EXERCISE REQUIREMENTS:
Go line by line through the entries and show those that hold the string "Donald".

PROVIDED DATA:
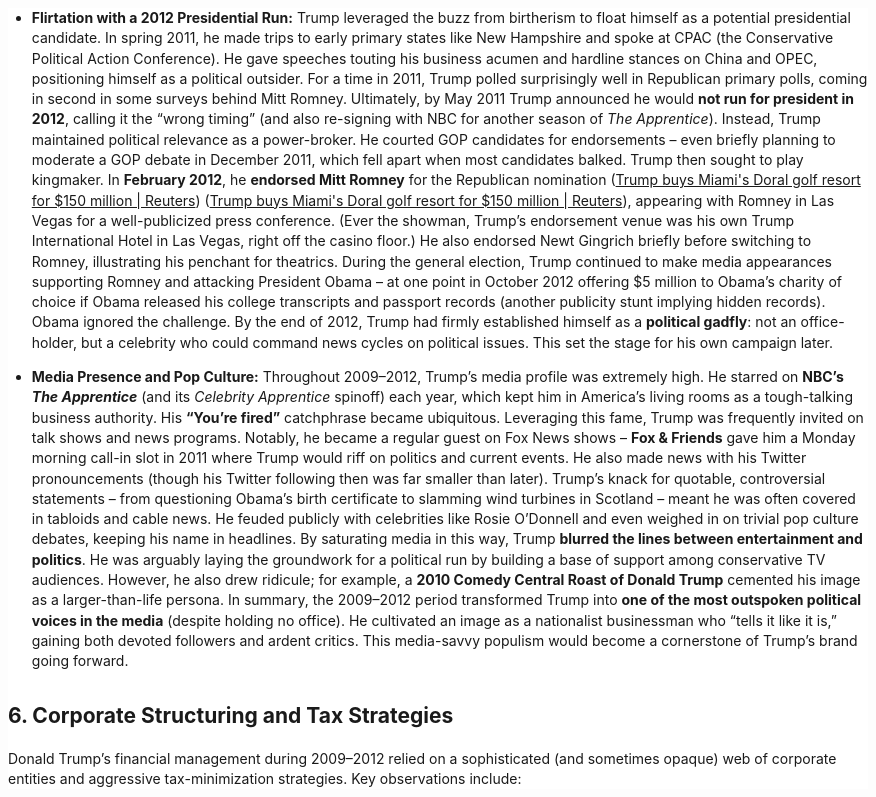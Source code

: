 - **Flirtation with a 2012 Presidential Run:** Trump leveraged the buzz from birtherism to float himself as a potential presidential candidate. In spring 2011, he made trips to early primary states like New Hampshire and spoke at CPAC (the Conservative Political Action Conference). He gave speeches touting his business acumen and hardline stances on China and OPEC, positioning himself as a political outsider. For a time in 2011, Trump polled surprisingly well in Republican primary polls, coming in second in some surveys behind Mitt Romney. Ultimately, by May 2011 Trump announced he would **not run for president in 2012**, calling it the “wrong timing” (and also re-signing with NBC for another season of *The Apprentice*). Instead, Trump maintained political relevance as a power-broker. He courted GOP candidates for endorsements – even briefly planning to moderate a GOP debate in December 2011, which fell apart when most candidates balked. Trump then sought to play kingmaker. In **February 2012**, he **endorsed Mitt Romney** for the Republican nomination ([Trump buys Miami's Doral golf resort for $150 million | Reuters](https://www.reuters.com/article/world/americas/trump-buys-miamis-doral-golf-resort-for-150-million-idUSTRE81R1C7/#:~:text=Businessman%20and%20reality%20TV%20personality,Rights%20%2C%20opens%20new%20tab)) ([Trump buys Miami's Doral golf resort for $150 million | Reuters](https://www.reuters.com/article/world/americas/trump-buys-miamis-doral-golf-resort-for-150-million-idUSTRE81R1C7/#:~:text=Trump%20announced%20the%20deal%20on,courses%2C%20including%20the%20Blue%20Monster)), appearing with Romney in Las Vegas for a well-publicized press conference. (Ever the showman, Trump’s endorsement venue was his own Trump International Hotel in Las Vegas, right off the casino floor.) He also endorsed Newt Gingrich briefly before switching to Romney, illustrating his penchant for theatrics. During the general election, Trump continued to make media appearances supporting Romney and attacking President Obama – at one point in October 2012 offering $5 million to Obama’s charity of choice if Obama released his college transcripts and passport records (another publicity stunt implying hidden records). Obama ignored the challenge. By the end of 2012, Trump had firmly established himself as a **political gadfly**: not an office-holder, but a celebrity who could command news cycles on political issues. This set the stage for his own campaign later.

- **Media Presence and Pop Culture:** Throughout 2009–2012, Trump’s media profile was extremely high. He starred on **NBC’s *The Apprentice*** (and its *Celebrity Apprentice* spinoff) each year, which kept him in America’s living rooms as a tough-talking business authority. His **“You’re fired”** catchphrase became ubiquitous. Leveraging this fame, Trump was frequently invited on talk shows and news programs. Notably, he became a regular guest on Fox News shows – **Fox & Friends** gave him a Monday morning call-in slot in 2011 where Trump would riff on politics and current events. He also made news with his Twitter pronouncements (though his Twitter following then was far smaller than later). Trump’s knack for quotable, controversial statements – from questioning Obama’s birth certificate to slamming wind turbines in Scotland – meant he was often covered in tabloids and cable news. He feuded publicly with celebrities like Rosie O’Donnell and even weighed in on trivial pop culture debates, keeping his name in headlines. By saturating media in this way, Trump **blurred the lines between entertainment and politics**. He was arguably laying the groundwork for a political run by building a base of support among conservative TV audiences. However, he also drew ridicule; for example, a **2010 Comedy Central Roast of Donald Trump** cemented his image as a larger-than-life persona. In summary, the 2009–2012 period transformed Trump into **one of the most outspoken political voices in the media** (despite holding no office). He cultivated an image as a nationalist businessman who “tells it like it is,” gaining both devoted followers and ardent critics. This media-savvy populism would become a cornerstone of Trump’s brand going forward.

## 6. Corporate Structuring and Tax Strategies

Donald Trump’s financial management during 2009–2012 relied on a sophisticated (and sometimes opaque) web of corporate entities and aggressive tax-minimization strategies. Key observations include:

EXERCISE RESULT:
- **Media Presence and Pop Culture:** Throughout 2009–2012, Trump’s media profile was extremely high. He starred on **NBC’s *The Apprentice*** (and its *Celebrity Apprentice* spinoff) each year, which kept him in America’s living rooms as a tough-talking business authority. His **“You’re fired”** catchphrase became ubiquitous. Leveraging this fame, Trump was frequently invited on talk shows and news programs. Notably, he became a regular guest on Fox News shows – **Fox & Friends** gave him a Monday morning call-in slot in 2011 where Trump would riff on politics and current events. He also made news with his Twitter pronouncements (though his Twitter following then was far smaller than later). Trump’s knack for quotable, controversial statements – from questioning Obama’s birth certificate to slamming wind turbines in Scotland – meant he was often covered in tabloids and cable news. He feuded publicly with celebrities like Rosie O’Donnell and even weighed in on trivial pop culture debates, keeping his name in headlines. By saturating media in this way, Trump **blurred the lines between entertainment and politics**. He was arguably laying the groundwork for a political run by building a base of support among conservative TV audiences. However, he also drew ridicule; for example, a **2010 Comedy Central Roast of Donald Trump** cemented his image as a larger-than-life persona. In summary, the 2009–2012 period transformed Trump into **one of the most outspoken political voices in the media** (despite holding no office). He cultivated an image as a nationalist businessman who “tells it like it is,” gaining both devoted followers and ardent critics. This media-savvy populism would become a cornerstone of Trump’s brand going forward.
Donald Trump’s financial management during 2009–2012 relied on a sophisticated (and sometimes opaque) web of corporate entities and aggressive tax-minimization strategies. Key observations include:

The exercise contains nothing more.